Visto el caso de Endesa, que pertenece a ENEL en un 70%, conviene repasar quién está detrás de las empresas del oligopolio eléctrico en España.

Así, Iberdrola está controlado principalmente por el gobierno de Qatar a través de Qatar Investment Authority, por Norges Bank (Noruega), Kutxabank y Black Rock (Estados Unidos). Viesgo es propiedad de dos fondos de inversión, Macquarie (Australia) y Wren House Infraestructure (Kuwait).

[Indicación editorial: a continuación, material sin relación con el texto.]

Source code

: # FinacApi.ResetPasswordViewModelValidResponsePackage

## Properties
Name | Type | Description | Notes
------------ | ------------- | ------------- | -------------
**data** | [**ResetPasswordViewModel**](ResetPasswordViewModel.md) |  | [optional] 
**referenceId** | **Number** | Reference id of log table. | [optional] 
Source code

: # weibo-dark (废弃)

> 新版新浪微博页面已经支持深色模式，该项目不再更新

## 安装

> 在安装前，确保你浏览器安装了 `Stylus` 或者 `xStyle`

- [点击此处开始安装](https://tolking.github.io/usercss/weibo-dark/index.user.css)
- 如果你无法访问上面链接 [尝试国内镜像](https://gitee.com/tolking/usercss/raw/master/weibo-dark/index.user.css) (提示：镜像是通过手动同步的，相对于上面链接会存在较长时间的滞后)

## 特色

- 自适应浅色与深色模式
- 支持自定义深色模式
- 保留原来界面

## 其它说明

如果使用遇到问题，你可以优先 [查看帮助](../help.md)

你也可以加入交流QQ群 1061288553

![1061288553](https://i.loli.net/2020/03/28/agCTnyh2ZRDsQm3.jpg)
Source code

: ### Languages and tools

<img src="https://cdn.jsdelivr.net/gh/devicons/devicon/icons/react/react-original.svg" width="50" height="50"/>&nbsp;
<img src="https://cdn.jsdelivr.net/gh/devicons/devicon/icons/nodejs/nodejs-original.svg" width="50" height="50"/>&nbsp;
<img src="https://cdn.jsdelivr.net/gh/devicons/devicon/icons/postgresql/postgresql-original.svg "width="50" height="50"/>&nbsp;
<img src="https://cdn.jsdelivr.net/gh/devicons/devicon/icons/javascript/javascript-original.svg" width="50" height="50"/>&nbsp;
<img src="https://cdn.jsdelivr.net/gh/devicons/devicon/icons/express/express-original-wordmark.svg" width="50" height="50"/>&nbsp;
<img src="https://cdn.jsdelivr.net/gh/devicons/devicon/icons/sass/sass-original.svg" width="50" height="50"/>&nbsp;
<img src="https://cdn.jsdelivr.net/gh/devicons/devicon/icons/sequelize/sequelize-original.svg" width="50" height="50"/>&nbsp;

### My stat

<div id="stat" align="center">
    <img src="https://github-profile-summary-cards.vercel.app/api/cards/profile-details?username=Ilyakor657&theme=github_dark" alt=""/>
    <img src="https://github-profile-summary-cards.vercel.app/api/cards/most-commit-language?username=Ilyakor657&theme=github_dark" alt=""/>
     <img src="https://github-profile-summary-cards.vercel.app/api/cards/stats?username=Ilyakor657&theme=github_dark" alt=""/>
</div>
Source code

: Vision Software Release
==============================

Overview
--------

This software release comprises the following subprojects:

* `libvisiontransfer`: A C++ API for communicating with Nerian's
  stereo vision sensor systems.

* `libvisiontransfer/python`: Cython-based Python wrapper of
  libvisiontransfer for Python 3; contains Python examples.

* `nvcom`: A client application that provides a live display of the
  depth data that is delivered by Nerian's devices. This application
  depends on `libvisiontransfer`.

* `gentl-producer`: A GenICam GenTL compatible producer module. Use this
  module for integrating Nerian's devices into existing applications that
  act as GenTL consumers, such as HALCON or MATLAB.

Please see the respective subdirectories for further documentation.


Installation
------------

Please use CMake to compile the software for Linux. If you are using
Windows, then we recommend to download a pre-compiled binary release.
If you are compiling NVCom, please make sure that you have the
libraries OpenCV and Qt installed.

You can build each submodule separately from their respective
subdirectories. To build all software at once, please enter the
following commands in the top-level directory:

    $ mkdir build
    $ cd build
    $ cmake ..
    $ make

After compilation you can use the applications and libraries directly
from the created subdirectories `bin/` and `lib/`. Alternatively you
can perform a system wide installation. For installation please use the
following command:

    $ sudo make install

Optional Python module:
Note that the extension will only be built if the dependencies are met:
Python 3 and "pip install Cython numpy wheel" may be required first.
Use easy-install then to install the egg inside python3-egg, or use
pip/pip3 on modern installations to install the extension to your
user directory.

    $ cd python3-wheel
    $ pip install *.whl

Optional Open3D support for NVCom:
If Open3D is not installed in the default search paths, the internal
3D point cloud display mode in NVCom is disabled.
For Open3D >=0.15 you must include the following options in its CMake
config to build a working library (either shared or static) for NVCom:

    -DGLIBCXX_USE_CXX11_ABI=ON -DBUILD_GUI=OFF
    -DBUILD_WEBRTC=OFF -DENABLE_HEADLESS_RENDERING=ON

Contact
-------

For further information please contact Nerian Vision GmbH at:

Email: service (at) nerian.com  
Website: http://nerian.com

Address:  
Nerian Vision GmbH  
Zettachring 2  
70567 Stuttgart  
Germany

Naturgy (Gas Natural) está controlado por Criteria Caixa, CVC Capital Partners (fondo de inversión de Reino Unido), GIP III Canary 1 S.À R.L (fondo de inversión de Estados Unidos) y Sonatrach (Argelia).

En definitiva, al contrario de lo que ocurre en Alemania, Francia o Italia, España carece de capacidad de intervención sobre las grandes compañías eléctricas.

Paradójicamente, en estos tiempos de patriotismo de bandera y de 155, los sucesivos gobiernos del PSOE y del PP han permitido que los gobiernos de Italia, Qatar o Kuwait tengan más influencia en este sector estratégico que el Gobierno de España.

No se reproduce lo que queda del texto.